┌──

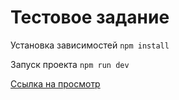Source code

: # Тестовое задание

Установка зависимостей `npm install`

Запуск проекта `npm run dev`


[Ссылка на просмотр](https://sidebar-two-tau.vercel.app/)
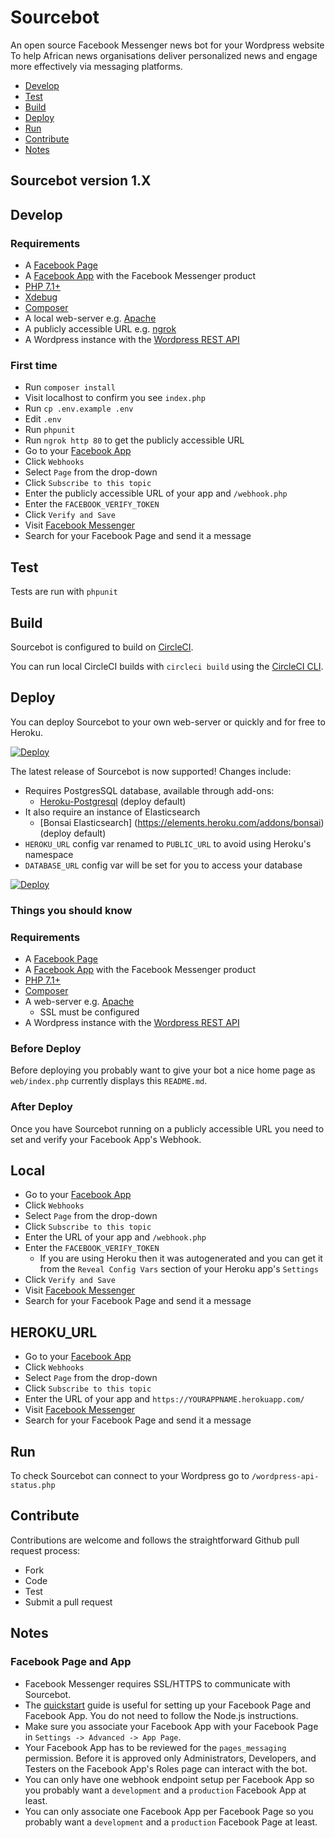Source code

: # Sourcebot
An open source Facebook Messenger news bot for your Wordpress website
To help African news organisations deliver personalized news and engage more effectively via messaging platforms.

- [Develop](#develop)
- [Test](#test)
- [Build](#build)
- [Deploy](#deploy)
- [Run](#run)
- [Contribute](#contribute)
- [Notes](#notes)

## Sourcebot version 1.X

## <a name="develop"></a> Develop

### Requirements
- A [Facebook Page](https://web.facebook.com/pages/create)
- A [Facebook App](https://developers.facebook.com/apps/) with the Facebook Messenger product
- [PHP 7.1+](http://php.net/downloads.php)
- [Xdebug](https://xdebug.org/download.php)
- [Composer](https://getcomposer.org/)
- A local web-server e.g. [Apache](https://www.apache.org/dyn/closer.cgi)
- A publicly accessible URL e.g. [ngrok](https://ngrok.com/)
- A Wordpress instance with the [Wordpress REST API](https://wordpress.org/plugins/rest-api/)

### First time

- Run `composer install`
- Visit localhost to confirm you see `index.php`
- Run `cp .env.example .env`
- Edit `.env`
- Run `phpunit`
- Run `ngrok http 80` to get the publicly accessible URL
- Go to your [Facebook App](https://developers.facebook.com/apps/)
- Click `Webhooks`
- Select `Page` from the drop-down
- Click `Subscribe to this topic`
- Enter the publicly accessible URL of your app and `/webhook.php`
- Enter the `FACEBOOK_VERIFY_TOKEN`
- Click `Verify and Save`
- Visit [Facebook Messenger](https://messenger.com)
- Search for your Facebook Page and send it a message

## <a name="test"></a> Test

Tests are run with `phpunit`

## <a name="build"></a> Build

Sourcebot is configured to build on [CircleCI](https://circleci.com/).

You can run local CircleCI builds with `circleci build` using the [CircleCI CLI](https://circleci.com/docs/2.0/local-jobs/).

## <a name="deploy"></a> Deploy

You can deploy Sourcebot to your own web-server or quickly and for free to Heroku.

[![Deploy](https://www.herokucdn.com/deploy/button.svg)](https://heroku.com/deploy)

The latest release of Sourcebot is now supported! Changes include:

  * Requires PostgresSQL database, available through add-ons:
    * [Heroku-Postgresql](https://elements.heroku.com/addons/heroku-postgresql) (deploy default)
  * It also require an instance of Elasticsearch
	* [Bonsai Elasticsearch] (https://elements.heroku.com/addons/bonsai) (deploy default)
  * `HEROKU_URL` config var renamed to `PUBLIC_URL` to avoid using Heroku's namespace
  * `DATABASE_URL` config var will be set for you to access your database

[![Deploy](https://www.herokucdn.com/deploy/button.svg)](https://heroku.com/deploy)

### Things you should know

### Requirements

- A [Facebook Page](https://web.facebook.com/pages/create)
- A [Facebook App](https://developers.facebook.com/apps/) with the Facebook Messenger product
- [PHP 7.1+](http://php.net/downloads.php)
- [Composer](https://getcomposer.org/)
- A web-server e.g. [Apache](https://www.apache.org/dyn/closer.cgi)
  - SSL must be configured
- A Wordpress instance with the [Wordpress REST API](https://wordpress.org/plugins/rest-api/)

### Before Deploy

Before deploying you probably want to give your bot a nice home page as `web/index.php` currently displays this `README.md`.

### After Deploy

Once you have Sourcebot running on a publicly accessible URL you need to set and verify your Facebook App's Webhook.

## Local
- Go to your [Facebook App](https://developers.facebook.com/apps/)
- Click `Webhooks`
- Select `Page` from the drop-down
- Click `Subscribe to this topic`
- Enter the URL of your app and `/webhook.php`
- Enter the `FACEBOOK_VERIFY_TOKEN`
  - If you are using Heroku then it was autogenerated and you can get it from the `Reveal Config Vars` section of your Heroku app's `Settings`
- Click `Verify and Save`
- Visit [Facebook Messenger](https://messenger.com)
- Search for your Facebook Page and send it a message

## HEROKU_URL
- Go to your [Facebook App](https://developers.facebook.com/apps/)
- Click `Webhooks`
- Select `Page` from the drop-down
- Click `Subscribe to this topic`
- Enter the URL of your app and `https://YOURAPPNAME.herokuapp.com/`
- Visit [Facebook Messenger](https://messenger.com)
- Search for your Facebook Page and send it a message

## <a name="run"></a> Run

To check Sourcebot can connect to your Wordpress go to <code>/wordpress-api-status.php</code>

## <a name="contribute"></a> Contribute

Contributions are welcome and follows the straightforward Github pull request process:

- Fork
- Code
- Test
- Submit a pull request

## <a name="notes"></a> Notes

### Facebook Page and App

- Facebook Messenger requires SSL/HTTPS to communicate with Sourcebot.
- The [quickstart](https://developers.facebook.com/docs/messenger-platform/guides/quick-start) guide is useful for setting up your Facebook Page and Facebook App. You do not need to follow the Node.js instructions.
- Make sure you associate your Facebook App with your Facebook Page in `Settings -> Advanced -> App Page`.
- Your Facebook App has to be reviewed for the `pages_messaging` permission. Before it is approved only Administrators, Developers, and Testers on the Facebook App's Roles page can interact with the bot.
- You can only have one webhook endpoint setup per Facebook App so you probably want a `development` and a `production` Facebook App at least.
- You can only associate one Facebook App per Facebook Page so you probably want a `development` and a `production` Facebook Page at least.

└──

Instructions to follow: Leaving out the pictures, repeat all of the entries exactly.

Solved exercise:
Source code

: # Тестовое задание

Установка зависимостей `npm install`

Запуск проекта `npm run dev`


[Ссылка на просмотр](https://sidebar-two-tau.vercel.app/)
Source code

: # Sourcebot
An open source Facebook Messenger news bot for your Wordpress website
To help African news organisations deliver personalized news and engage more effectively via messaging platforms.

- [Develop](#develop)
- [Test](#test)
- [Build](#build)
- [Deploy](#deploy)
- [Run](#run)
- [Contribute](#contribute)
- [Notes](#notes)

## Sourcebot version 1.X

## <a name="develop"></a> Develop

### Requirements
- A [Facebook Page](https://web.facebook.com/pages/create)
- A [Facebook App](https://developers.facebook.com/apps/) with the Facebook Messenger product
- [PHP 7.1+](http://php.net/downloads.php)
- [Xdebug](https://xdebug.org/download.php)
- [Composer](https://getcomposer.org/)
- A local web-server e.g. [Apache](https://www.apache.org/dyn/closer.cgi)
- A publicly accessible URL e.g. [ngrok](https://ngrok.com/)
- A Wordpress instance with the [Wordpress REST API](https://wordpress.org/plugins/rest-api/)

### First time

- Run `composer install`
- Visit localhost to confirm you see `index.php`
- Run `cp .env.example .env`
- Edit `.env`
- Run `phpunit`
- Run `ngrok http 80` to get the publicly accessible URL
- Go to your [Facebook App](https://developers.facebook.com/apps/)
- Click `Webhooks`
- Select `Page` from the drop-down
- Click `Subscribe to this topic`
- Enter the publicly accessible URL of your app and `/webhook.php`
- Enter the `FACEBOOK_VERIFY_TOKEN`
- Click `Verify and Save`
- Visit [Facebook Messenger](https://messenger.com)
- Search for your Facebook Page and send it a message

## <a name="test"></a> Test

Tests are run with `phpunit`

## <a name="build"></a> Build

Sourcebot is configured to build on [CircleCI](https://circleci.com/).

You can run local CircleCI builds with `circleci build` using the [CircleCI CLI](https://circleci.com/docs/2.0/local-jobs/).

## <a name="deploy"></a> Deploy

You can deploy Sourcebot to your own web-server or quickly and for free to Heroku.

[![Deploy](https://www.herokucdn.com/deploy/button.svg)](https://heroku.com/deploy)

The latest release of Sourcebot is now supported! Changes include:

  * Requires PostgresSQL database, available through add-ons:
    * [Heroku-Postgresql](https://elements.heroku.com/addons/heroku-postgresql) (deploy default)
  * It also require an instance of Elasticsearch
	* [Bonsai Elasticsearch] (https://elements.heroku.com/addons/bonsai) (deploy default)
  * `HEROKU_URL` config var renamed to `PUBLIC_URL` to avoid using Heroku's namespace
  * `DATABASE_URL` config var will be set for you to access your database

[![Deploy](https://www.herokucdn.com/deploy/button.svg)](https://heroku.com/deploy)

### Things you should know

### Requirements

- A [Facebook Page](https://web.facebook.com/pages/create)
- A [Facebook App](https://developers.facebook.com/apps/) with the Facebook Messenger product
- [PHP 7.1+](http://php.net/downloads.php)
- [Composer](https://getcomposer.org/)
- A web-server e.g. [Apache](https://www.apache.org/dyn/closer.cgi)
  - SSL must be configured
- A Wordpress instance with the [Wordpress REST API](https://wordpress.org/plugins/rest-api/)

### Before Deploy

Before deploying you probably want to give your bot a nice home page as `web/index.php` currently displays this `README.md`.

### After Deploy

Once you have Sourcebot running on a publicly accessible URL you need to set and verify your Facebook App's Webhook.

## Local
- Go to your [Facebook App](https://developers.facebook.com/apps/)
- Click `Webhooks`
- Select `Page` from the drop-down
- Click `Subscribe to this topic`
- Enter the URL of your app and `/webhook.php`
- Enter the `FACEBOOK_VERIFY_TOKEN`
  - If you are using Heroku then it was autogenerated and you can get it from the `Reveal Config Vars` section of your Heroku app's `Settings`
- Click `Verify and Save`
- Visit [Facebook Messenger](https://messenger.com)
- Search for your Facebook Page and send it a message

## HEROKU_URL
- Go to your [Facebook App](https://developers.facebook.com/apps/)
- Click `Webhooks`
- Select `Page` from the drop-down
- Click `Subscribe to this topic`
- Enter the URL of your app and `https://YOURAPPNAME.herokuapp.com/`
- Visit [Facebook Messenger](https://messenger.com)
- Search for your Facebook Page and send it a message

## <a name="run"></a> Run

To check Sourcebot can connect to your Wordpress go to <code>/wordpress-api-status.php</code>

## <a name="contribute"></a> Contribute

Contributions are welcome and follows the straightforward Github pull request process:

- Fork
- Code
- Test
- Submit a pull request

## <a name="notes"></a> Notes

### Facebook Page and App

- Facebook Messenger requires SSL/HTTPS to communicate with Sourcebot.
- The [quickstart](https://developers.facebook.com/docs/messenger-platform/guides/quick-start) guide is useful for setting up your Facebook Page and Facebook App. You do not need to follow the Node.js instructions.
- Make sure you associate your Facebook App with your Facebook Page in `Settings -> Advanced -> App Page`.
- Your Facebook App has to be reviewed for the `pages_messaging` permission. Before it is approved only Administrators, Developers, and Testers on the Facebook App's Roles page can interact with the bot.
- You can only have one webhook endpoint setup per Facebook App so you probably want a `development` and a `production` Facebook App at least.
- You can only associate one Facebook App per Facebook Page so you probably want a `development` and a `production` Facebook Page at least.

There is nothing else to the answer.